## Description of the task
Tally the lines in the following entries that include the word "published"; state only the total.

## Stored data
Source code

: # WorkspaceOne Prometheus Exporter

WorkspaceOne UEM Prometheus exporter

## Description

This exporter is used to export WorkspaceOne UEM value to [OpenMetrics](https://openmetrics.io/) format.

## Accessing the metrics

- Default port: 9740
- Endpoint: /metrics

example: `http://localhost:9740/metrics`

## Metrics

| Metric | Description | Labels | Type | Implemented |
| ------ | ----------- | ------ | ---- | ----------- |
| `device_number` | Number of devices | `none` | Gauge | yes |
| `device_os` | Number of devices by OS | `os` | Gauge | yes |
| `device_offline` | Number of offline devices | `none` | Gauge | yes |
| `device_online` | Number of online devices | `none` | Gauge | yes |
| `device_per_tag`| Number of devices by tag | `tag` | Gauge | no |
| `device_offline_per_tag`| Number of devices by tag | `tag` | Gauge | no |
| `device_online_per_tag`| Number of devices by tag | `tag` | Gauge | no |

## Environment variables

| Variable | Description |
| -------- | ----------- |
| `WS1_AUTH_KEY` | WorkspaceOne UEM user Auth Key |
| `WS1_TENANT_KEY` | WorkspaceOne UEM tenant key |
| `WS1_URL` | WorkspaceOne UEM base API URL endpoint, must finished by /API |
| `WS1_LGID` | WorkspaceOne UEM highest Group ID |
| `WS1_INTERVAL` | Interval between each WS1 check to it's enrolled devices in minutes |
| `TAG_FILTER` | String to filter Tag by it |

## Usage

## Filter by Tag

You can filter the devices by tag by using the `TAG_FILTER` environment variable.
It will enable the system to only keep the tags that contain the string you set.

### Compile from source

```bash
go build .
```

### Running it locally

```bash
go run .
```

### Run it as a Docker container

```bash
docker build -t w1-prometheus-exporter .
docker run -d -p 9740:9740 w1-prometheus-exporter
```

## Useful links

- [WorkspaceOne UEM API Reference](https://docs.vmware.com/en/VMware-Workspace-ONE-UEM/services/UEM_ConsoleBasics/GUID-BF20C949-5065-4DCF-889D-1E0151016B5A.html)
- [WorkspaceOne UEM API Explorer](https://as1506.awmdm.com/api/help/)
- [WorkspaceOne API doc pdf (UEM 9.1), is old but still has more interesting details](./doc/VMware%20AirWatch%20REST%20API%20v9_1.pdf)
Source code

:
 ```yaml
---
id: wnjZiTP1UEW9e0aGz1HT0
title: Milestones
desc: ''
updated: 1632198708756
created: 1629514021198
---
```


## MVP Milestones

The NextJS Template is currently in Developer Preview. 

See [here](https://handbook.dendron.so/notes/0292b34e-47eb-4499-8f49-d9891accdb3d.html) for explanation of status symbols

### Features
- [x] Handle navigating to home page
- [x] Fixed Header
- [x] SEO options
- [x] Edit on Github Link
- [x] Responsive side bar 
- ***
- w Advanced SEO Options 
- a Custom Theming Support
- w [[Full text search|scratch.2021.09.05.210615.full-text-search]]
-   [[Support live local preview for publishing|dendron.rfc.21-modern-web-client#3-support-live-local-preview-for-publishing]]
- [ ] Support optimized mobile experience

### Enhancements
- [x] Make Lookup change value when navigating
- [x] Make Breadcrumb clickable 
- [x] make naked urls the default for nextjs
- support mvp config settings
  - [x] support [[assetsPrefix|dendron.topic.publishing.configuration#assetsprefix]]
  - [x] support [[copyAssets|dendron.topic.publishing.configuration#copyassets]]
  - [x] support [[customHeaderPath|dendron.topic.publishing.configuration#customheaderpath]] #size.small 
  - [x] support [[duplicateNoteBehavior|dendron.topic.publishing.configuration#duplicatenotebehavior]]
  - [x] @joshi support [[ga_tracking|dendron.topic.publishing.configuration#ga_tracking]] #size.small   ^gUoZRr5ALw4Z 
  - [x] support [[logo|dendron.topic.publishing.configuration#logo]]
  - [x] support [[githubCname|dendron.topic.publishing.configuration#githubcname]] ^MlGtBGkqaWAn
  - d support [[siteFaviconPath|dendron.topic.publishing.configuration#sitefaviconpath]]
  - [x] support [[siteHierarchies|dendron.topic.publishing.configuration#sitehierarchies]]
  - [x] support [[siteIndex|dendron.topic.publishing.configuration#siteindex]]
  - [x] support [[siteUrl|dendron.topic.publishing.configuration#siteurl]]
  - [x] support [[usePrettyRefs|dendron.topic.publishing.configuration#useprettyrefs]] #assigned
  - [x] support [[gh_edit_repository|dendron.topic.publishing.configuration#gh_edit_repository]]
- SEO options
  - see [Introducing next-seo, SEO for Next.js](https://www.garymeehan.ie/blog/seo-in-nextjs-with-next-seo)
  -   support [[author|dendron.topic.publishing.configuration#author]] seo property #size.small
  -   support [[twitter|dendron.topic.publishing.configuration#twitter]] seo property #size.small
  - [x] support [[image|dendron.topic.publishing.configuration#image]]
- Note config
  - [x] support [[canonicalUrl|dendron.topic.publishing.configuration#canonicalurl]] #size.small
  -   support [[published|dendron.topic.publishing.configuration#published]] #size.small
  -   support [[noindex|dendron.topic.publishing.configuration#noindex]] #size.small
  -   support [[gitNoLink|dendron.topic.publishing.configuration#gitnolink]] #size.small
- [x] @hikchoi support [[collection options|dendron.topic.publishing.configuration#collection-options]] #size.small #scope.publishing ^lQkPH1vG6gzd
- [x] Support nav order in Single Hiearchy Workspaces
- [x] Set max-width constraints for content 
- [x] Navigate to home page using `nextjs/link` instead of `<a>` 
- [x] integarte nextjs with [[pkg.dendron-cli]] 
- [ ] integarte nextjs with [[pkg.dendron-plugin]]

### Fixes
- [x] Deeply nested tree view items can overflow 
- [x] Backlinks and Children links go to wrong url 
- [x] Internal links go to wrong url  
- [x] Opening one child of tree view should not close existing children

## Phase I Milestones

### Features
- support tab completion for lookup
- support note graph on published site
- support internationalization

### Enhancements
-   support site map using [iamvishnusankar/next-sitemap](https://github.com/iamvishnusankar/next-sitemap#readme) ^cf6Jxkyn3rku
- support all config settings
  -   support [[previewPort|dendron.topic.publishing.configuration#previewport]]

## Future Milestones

## Answer section
2